Добжицкий задумался. Потом неуверенно заявил, что не видит возможности для проведения каких-либо конкретных действий. На лице майора появилась ироническая ухмылка. Когда курсант закончил, Смельчак мрачно рассмеялся:
- Да, хороши же наши "успехи"! Еще совсем недавно, всего несколько недель назад, батарея была нашим бастионом в училище. Ее хотели расформировать как безнадежно потерянную для коммунистов. А вы мне сейчас говорите: "Ничего невозможно предпринять". А ведь делать что-то надо. Мы не собираемся сдаваться. Ясно?
- Я пытался. Листовки…
- Знаю! Но пользы от этого мало. Как, впрочем, и от случая со стенгазетой. Брыла действует стремительно и умело использует наши шаги против нас же самих. Он играет на так называемом батарейном патриотизме. Поэтому нам необходимо в ближайшее время что-то предпринять.

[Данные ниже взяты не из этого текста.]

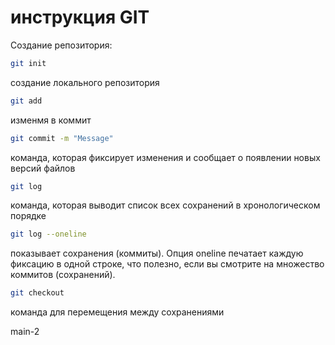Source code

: # инструкция GIT
 
Создание репозитория:
```sh
git init
```
создание локального репозитория
```sh
git add
```
изменмя в коммит
```sh
git commit -m "Message"
```
команда, которая фиксирует изменения и сообщает о появлении 
новых версий файлов
```sh
git log
```
команда, которая выводит список всех сохранений в хронологическом 
порядке
```sh
git log --oneline
```
показывает сохранения (коммиты). Опция oneline печатает каждую фиксацию в одной строке, что полезно,
если вы смотрите на множество коммитов (сохранений).
```sh
git checkout
```
команда для перемещения между сохранениями

main-2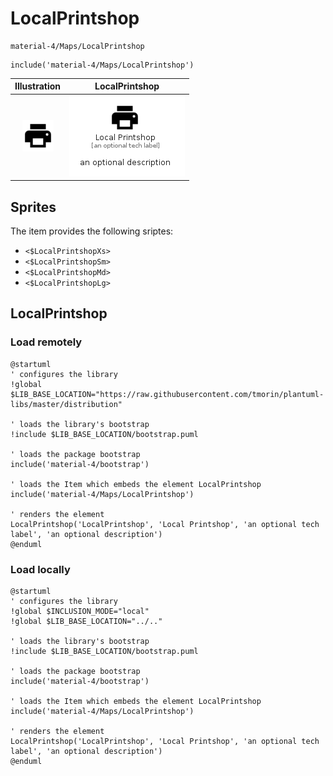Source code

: # LocalPrintshop


```text
material-4/Maps/LocalPrintshop
```

```text
include('material-4/Maps/LocalPrintshop')
```



| Illustration | LocalPrintshop |
| :---: | :---: |
| ![illustration for Illustration](../../material-4/Maps/LocalPrintshop.png) | ![illustration for LocalPrintshop](../../material-4/Maps/LocalPrintshop.Local.png) |



## Sprites
The item provides the following sriptes:

- `<$LocalPrintshopXs>`
- `<$LocalPrintshopSm>`
- `<$LocalPrintshopMd>`
- `<$LocalPrintshopLg>`





## LocalPrintshop

### Load remotely
```plantuml
@startuml
' configures the library
!global $LIB_BASE_LOCATION="https://raw.githubusercontent.com/tmorin/plantuml-libs/master/distribution"

' loads the library's bootstrap
!include $LIB_BASE_LOCATION/bootstrap.puml

' loads the package bootstrap
include('material-4/bootstrap')

' loads the Item which embeds the element LocalPrintshop
include('material-4/Maps/LocalPrintshop')

' renders the element
LocalPrintshop('LocalPrintshop', 'Local Printshop', 'an optional tech label', 'an optional description')
@enduml
```

### Load locally
```plantuml
@startuml
' configures the library
!global $INCLUSION_MODE="local"
!global $LIB_BASE_LOCATION="../.."

' loads the library's bootstrap
!include $LIB_BASE_LOCATION/bootstrap.puml

' loads the package bootstrap
include('material-4/bootstrap')

' loads the Item which embeds the element LocalPrintshop
include('material-4/Maps/LocalPrintshop')

' renders the element
LocalPrintshop('LocalPrintshop', 'Local Printshop', 'an optional tech label', 'an optional description')
@enduml
```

- Я считаю, что самым лучшим выходом было бы убрать его…
- Еще не время. Это крайняя мера, да и то сомнительная. Но в принципе мы от нее не отказываемся. Время покажет. Сейчас надо предпринять что-то такое, что могло бы всколыхнуть батарею… Есть ли у вас в батарее люди, в которых вы абсолютно уверены? - спросил майор.
- Немного.
- Боевые ребята?
- Скорее на словах. В деле еще не проверенные.
- В случае проведения операции в училище будет ли от них какая-нибудь польза?
- Видимо, небольшая. Парни необстрелянные…
- Я так и предполагал. Но другого выхода нет - прикажете двоим из них немедленно уйти в лес.
- Дезертировать? - удивился Добжицкий.
- А что в этом странного?
- Тем самым мы ослабим нашу готовность…
- Не мелите чепухи! - оборвал майор. - А если эти двое будут сидеть в батарее, словно мыши в норе, это укрепит наши позиции?
- Нет.
- То-то же! Вы согласны со мной, что случай дезертирства вызовет в батарее шок?
- Да, конечно.
- Ну вот и славненько! - торжествовал майор. - Одним махом лопнет миф о гениальном Брыле, способном за три недели превратить всех курсантов в "красных". За это он получит нагоняй от начальства. Мне известно, что хорунжий головой ручается за батарею. Я бы вовсе не возражал, если бы он лишился ее.
Оба засмеялись. На этот раз уже естественно и весело.
- Ну как идея?
- По-моему, отличная…
- А как будем осуществлять ее на практике? Срок - на этой неделе. И пусть постараются увлечь за собой еще нескольких, понятно? Здесь уже должна поработать ваша голова. Бежать они должны обязательно с оружием. Неплохо было бы, если бы им удалось прихватить с собой и артиллерийскую оптику. Это произведет впечатление. Курсанты начнут строить догадки: "А для чего она им?" И придут к выводу, что в лесу есть артиллерия… Я верно излагаю?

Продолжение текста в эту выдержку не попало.